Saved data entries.
++++

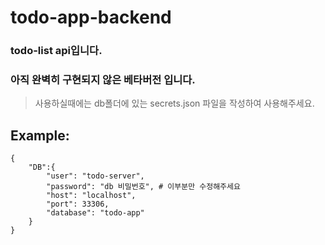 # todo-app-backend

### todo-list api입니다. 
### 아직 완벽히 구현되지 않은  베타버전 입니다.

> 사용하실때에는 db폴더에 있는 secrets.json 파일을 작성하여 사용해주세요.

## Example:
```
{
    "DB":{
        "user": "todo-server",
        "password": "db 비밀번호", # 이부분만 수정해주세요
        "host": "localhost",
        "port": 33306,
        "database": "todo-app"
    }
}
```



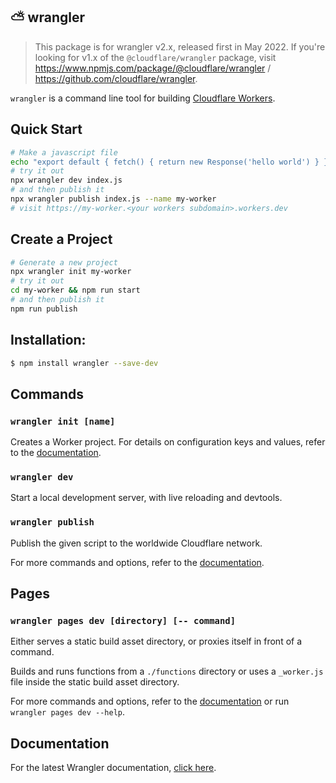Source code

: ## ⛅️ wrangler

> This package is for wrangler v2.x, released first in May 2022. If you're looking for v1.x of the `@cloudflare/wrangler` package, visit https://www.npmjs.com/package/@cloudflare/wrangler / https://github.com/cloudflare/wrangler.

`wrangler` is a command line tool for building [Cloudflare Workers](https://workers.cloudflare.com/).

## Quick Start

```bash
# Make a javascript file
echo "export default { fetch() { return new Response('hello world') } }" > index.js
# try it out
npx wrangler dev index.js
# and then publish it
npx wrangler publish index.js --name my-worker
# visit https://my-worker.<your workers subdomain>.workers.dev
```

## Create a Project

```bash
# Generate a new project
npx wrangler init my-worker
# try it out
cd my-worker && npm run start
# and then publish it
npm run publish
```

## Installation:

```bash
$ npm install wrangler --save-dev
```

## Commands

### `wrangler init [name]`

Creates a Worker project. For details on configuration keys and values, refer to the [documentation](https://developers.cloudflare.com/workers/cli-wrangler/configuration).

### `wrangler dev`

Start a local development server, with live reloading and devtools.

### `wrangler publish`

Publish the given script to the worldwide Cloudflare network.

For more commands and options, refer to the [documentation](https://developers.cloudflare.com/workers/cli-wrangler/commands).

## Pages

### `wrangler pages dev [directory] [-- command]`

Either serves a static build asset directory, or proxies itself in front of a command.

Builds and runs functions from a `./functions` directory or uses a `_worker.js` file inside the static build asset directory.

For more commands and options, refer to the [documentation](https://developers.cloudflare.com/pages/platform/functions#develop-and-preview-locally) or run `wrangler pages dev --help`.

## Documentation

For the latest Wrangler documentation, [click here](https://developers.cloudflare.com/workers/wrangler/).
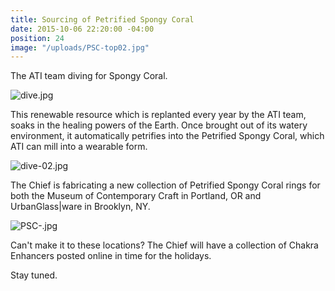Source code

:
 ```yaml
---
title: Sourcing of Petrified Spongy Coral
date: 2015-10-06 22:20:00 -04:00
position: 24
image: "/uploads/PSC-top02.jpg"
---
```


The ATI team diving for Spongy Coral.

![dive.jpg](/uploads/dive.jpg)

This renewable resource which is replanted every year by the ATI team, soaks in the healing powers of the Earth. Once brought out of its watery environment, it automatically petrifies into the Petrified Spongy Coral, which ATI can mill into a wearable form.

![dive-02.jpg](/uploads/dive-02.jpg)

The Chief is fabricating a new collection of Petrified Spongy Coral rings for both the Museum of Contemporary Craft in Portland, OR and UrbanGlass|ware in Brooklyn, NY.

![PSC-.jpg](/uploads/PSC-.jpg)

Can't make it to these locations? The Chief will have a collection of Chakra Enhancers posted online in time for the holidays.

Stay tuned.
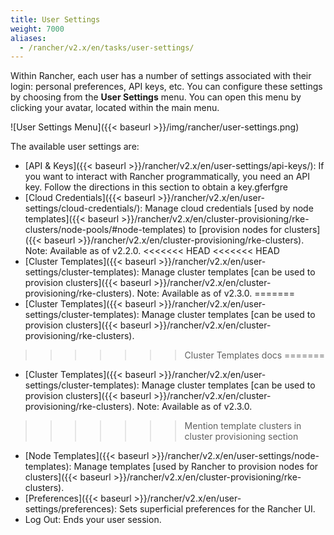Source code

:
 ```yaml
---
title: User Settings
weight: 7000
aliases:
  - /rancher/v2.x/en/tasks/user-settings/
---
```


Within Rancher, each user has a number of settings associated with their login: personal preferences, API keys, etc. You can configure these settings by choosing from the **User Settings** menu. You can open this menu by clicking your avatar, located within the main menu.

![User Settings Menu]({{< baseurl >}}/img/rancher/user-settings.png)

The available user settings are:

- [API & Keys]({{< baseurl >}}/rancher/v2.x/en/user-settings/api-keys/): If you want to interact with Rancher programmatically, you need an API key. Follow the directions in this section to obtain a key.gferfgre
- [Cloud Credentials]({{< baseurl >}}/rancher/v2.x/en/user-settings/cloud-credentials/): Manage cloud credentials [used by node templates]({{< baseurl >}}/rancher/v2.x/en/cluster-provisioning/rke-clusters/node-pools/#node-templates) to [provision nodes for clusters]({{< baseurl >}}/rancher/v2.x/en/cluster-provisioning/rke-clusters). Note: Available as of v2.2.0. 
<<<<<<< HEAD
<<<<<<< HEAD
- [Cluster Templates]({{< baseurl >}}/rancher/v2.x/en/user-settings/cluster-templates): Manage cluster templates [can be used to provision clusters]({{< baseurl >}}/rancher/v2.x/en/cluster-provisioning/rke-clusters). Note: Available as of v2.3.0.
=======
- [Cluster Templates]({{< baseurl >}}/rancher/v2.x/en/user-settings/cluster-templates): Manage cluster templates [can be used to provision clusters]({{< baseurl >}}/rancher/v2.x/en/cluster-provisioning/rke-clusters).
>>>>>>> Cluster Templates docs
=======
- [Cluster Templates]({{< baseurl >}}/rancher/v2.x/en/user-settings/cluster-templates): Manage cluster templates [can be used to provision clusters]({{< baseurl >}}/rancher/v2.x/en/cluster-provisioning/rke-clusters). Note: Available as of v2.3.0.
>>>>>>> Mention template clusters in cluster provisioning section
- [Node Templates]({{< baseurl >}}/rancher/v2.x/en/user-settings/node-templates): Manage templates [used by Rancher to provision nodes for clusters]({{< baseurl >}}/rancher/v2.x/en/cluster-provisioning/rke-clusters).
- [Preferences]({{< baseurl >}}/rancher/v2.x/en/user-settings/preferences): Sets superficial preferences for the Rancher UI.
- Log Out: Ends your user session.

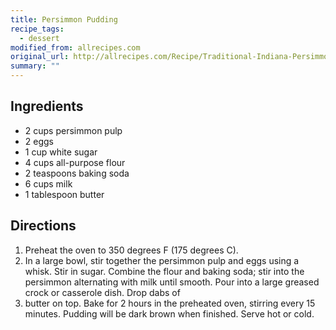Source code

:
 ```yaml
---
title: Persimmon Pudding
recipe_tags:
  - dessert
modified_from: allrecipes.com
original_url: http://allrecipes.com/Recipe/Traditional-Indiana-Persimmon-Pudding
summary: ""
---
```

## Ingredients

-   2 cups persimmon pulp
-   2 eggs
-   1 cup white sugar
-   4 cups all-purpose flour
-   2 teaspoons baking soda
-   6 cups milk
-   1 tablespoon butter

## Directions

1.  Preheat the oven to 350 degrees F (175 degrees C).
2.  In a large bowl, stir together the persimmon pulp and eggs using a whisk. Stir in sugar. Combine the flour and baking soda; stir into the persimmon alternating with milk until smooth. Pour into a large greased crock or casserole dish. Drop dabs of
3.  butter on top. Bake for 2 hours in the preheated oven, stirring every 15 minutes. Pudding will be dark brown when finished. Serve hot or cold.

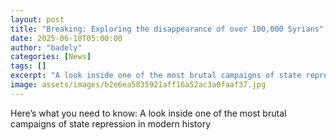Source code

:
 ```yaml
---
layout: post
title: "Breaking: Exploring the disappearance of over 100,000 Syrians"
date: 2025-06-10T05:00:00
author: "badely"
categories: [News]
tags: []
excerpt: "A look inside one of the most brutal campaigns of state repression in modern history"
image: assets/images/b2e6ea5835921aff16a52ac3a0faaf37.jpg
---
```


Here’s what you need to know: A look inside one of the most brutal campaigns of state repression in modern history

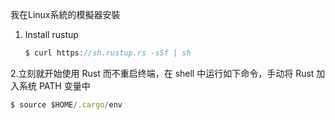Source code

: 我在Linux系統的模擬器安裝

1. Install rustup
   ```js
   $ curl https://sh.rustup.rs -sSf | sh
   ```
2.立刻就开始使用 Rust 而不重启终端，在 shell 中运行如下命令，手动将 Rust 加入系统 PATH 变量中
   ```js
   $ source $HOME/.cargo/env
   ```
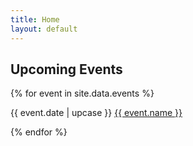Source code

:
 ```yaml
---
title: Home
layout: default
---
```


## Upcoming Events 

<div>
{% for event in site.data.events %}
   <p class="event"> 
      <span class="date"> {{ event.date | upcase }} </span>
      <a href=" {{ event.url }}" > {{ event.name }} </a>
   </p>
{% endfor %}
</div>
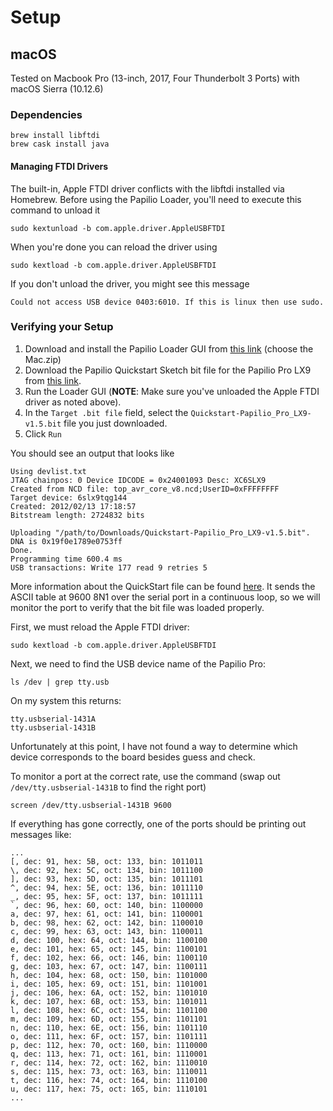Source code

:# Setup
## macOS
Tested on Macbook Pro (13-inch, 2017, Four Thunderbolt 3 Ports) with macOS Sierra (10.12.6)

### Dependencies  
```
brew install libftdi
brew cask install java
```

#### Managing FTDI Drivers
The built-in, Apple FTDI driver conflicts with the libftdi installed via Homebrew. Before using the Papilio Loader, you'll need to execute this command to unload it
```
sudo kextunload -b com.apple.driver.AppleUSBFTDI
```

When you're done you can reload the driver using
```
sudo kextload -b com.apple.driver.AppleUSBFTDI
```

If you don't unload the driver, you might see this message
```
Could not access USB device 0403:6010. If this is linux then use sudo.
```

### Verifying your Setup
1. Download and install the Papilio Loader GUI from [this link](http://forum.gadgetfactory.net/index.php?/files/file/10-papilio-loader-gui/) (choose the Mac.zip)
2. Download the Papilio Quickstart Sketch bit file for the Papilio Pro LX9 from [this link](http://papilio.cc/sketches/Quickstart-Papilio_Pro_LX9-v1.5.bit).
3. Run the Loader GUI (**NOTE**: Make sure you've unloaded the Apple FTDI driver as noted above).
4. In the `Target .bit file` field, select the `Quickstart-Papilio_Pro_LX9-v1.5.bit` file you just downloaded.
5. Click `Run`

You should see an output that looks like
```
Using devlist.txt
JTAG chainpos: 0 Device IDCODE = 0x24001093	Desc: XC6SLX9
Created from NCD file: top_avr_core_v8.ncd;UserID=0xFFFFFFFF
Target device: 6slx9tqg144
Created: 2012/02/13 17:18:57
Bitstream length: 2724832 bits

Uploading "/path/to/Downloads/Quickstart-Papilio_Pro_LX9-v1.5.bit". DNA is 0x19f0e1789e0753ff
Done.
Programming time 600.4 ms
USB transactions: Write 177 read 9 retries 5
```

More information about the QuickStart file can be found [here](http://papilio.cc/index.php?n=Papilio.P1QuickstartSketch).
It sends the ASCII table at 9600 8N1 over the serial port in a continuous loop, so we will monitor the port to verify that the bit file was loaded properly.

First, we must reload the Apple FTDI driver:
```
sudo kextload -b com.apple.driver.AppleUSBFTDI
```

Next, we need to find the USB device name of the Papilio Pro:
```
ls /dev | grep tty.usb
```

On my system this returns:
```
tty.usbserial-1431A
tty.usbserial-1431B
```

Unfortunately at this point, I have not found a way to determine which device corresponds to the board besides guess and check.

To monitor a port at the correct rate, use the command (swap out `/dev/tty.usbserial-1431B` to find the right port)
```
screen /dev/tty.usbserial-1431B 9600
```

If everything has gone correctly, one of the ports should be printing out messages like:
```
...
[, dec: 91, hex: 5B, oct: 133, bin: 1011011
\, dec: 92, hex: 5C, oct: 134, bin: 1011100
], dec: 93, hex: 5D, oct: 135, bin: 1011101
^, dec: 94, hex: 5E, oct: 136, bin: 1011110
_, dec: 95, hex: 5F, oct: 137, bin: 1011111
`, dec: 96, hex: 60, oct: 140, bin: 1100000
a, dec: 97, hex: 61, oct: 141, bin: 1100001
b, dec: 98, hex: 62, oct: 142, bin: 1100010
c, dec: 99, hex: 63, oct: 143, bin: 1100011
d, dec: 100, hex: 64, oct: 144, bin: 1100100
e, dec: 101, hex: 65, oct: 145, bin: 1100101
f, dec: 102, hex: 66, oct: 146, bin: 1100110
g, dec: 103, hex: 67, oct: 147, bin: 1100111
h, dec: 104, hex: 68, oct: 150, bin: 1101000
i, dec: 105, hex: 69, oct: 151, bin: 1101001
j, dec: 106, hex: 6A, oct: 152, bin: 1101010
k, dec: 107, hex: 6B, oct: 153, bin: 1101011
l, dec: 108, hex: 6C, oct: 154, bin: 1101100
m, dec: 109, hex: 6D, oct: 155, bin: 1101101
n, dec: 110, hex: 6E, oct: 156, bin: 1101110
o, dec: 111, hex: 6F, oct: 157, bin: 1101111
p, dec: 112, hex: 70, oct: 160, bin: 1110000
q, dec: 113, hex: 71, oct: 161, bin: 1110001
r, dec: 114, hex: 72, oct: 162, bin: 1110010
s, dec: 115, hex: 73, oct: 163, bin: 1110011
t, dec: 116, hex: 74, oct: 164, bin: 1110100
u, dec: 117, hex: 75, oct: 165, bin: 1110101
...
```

++++

The answer must be the lines above, word for word, from the first one through the line with "## Commands", pictures excluded.

Reply to the exercise.
 # todo-app-backend

### todo-list api입니다. 
### 아직 완벽히 구현되지 않은  베타버전 입니다.

> 사용하실때에는 db폴더에 있는 secrets.json 파일을 작성하여 사용해주세요.

## Example:
```
{
    "DB":{
        "user": "todo-server",
        "password": "db 비밀번호", # 이부분만 수정해주세요
        "host": "localhost",
        "port": 33306,
        "database": "todo-app"
    }
}
```



Source code

: ## ⛅️ wrangler

> This package is for wrangler v2.x, released first in May 2022. If you're looking for v1.x of the `@cloudflare/wrangler` package, visit https://www.npmjs.com/package/@cloudflare/wrangler / https://github.com/cloudflare/wrangler.

`wrangler` is a command line tool for building [Cloudflare Workers](https://workers.cloudflare.com/).

## Quick Start

```bash
# Make a javascript file
echo "export default { fetch() { return new Response('hello world') } }" > index.js
# try it out
npx wrangler dev index.js
# and then publish it
npx wrangler publish index.js --name my-worker
# visit https://my-worker.<your workers subdomain>.workers.dev
```

## Create a Project

```bash
# Generate a new project
npx wrangler init my-worker
# try it out
cd my-worker && npm run start
# and then publish it
npm run publish
```

## Installation:

```bash
$ npm install wrangler --save-dev
```

## Commands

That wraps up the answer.